Eight out of 10 BI Projects Fail. Why?

Eight out of 10 BI Projects Fail. Why?

Reading time: 1 mins

“When I first entered the BI/analytics world, I was not aware that the probability for me to fail was very high,” said Mico Yuk, CEO  & Co-founder of BI Brainz, at the start of her presentation on day 2 of SAPinsider’s Virtual Conference Experience, “How to Gather Effective Dashboard Data Requirements.”

In 2018, said Yuk, the projected BI global software spend for 2020 was $187 billion. The average BI adoption rate was 30%, and 7/10 BI projects failed. Today the 2020 stats have been updated to reveal a projected BI global software market spend of $274.3 billion by 2022, the average BI adoption rate is 26%, and 8/10 BI projects don’t deliver.

“The spend is going up, the adoption is hardly moving, and project failure is going up,” Yuk said with a laugh.

Early in her career Yuk said she became obsessed with user adoption, and her obsession led her on a journey to try to figure out why most BI/analytics projects fail. “Based on my personal experience what I found was pretty simple. In a lot of the projects that were failing, 80% of the investment was in tech, 15% in process, and only 5% in people. After doing some research it became clear that most of these BI projects were being done by gut analysis.”

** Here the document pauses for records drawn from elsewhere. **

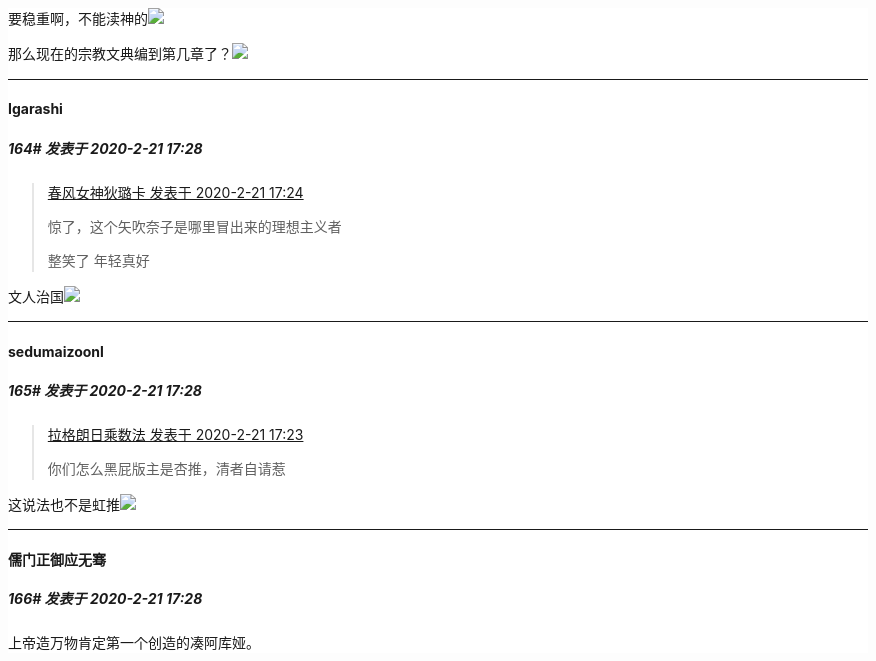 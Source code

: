 


要稳重啊，不能渎神的<img src="https://static.saraba1st.com/image/smiley/face2017/126.png" referrerpolicy="no-referrer">


那么现在的宗教文典编到第几章了？<img src="https://static.saraba1st.com/image/smiley/face2017/009.gif" referrerpolicy="no-referrer">







*****

####  Igarashi  
##### 164#       发表于 2020-2-21 17:28



<blockquote><a href="httphttps://bbs.saraba1st.com/2b/forum.php?mod=redirect&amp;goto=findpost&amp;pid=46482220&amp;ptid=1915012" target="_blank">春风女神狄璐卡 发表于 2020-2-21 17:24</a>

惊了，这个矢吹奈子是哪里冒出来的理想主义者


整笑了 年轻真好</blockquote>
文人治国<img src="https://static.saraba1st.com/image/smiley/face2017/242.gif" referrerpolicy="no-referrer">







*****

####  sedumaizoonl  
##### 165#       发表于 2020-2-21 17:28



<blockquote><a href="httphttps://bbs.saraba1st.com/2b/forum.php?mod=redirect&amp;goto=findpost&amp;pid=46482206&amp;ptid=1915012" target="_blank">拉格朗日乘数法 发表于 2020-2-21 17:23</a>

你们怎么黑屁版主是杏推，清者自请惹</blockquote>
这说法也不是虹推<img src="https://static.saraba1st.com/image/smiley/face2017/001.png" referrerpolicy="no-referrer">







*****

####  儒门正御应无骞  
##### 166#       发表于 2020-2-21 17:28




上帝造万物肯定第一个创造的凑阿库娅。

Yuk asked attendees if they were familiar with a common scenario where someone says, this number just doesn’t feel right to me. Yuk joked, “If it doesn’t feel right, do you need a Tylenol?”

But, the commonality of the phrase makes sense. “It has been proven that humans use emotions first to make decisions (meaning their gut or intuition), and then they use logic in order to justify it,” Yuk said.

She found that projects where the investment was more evenly distributed among technology (50%), process (30%), and people (20%) were more successful. “The most successful projects are where people/processes are the focus and technology is secondary.”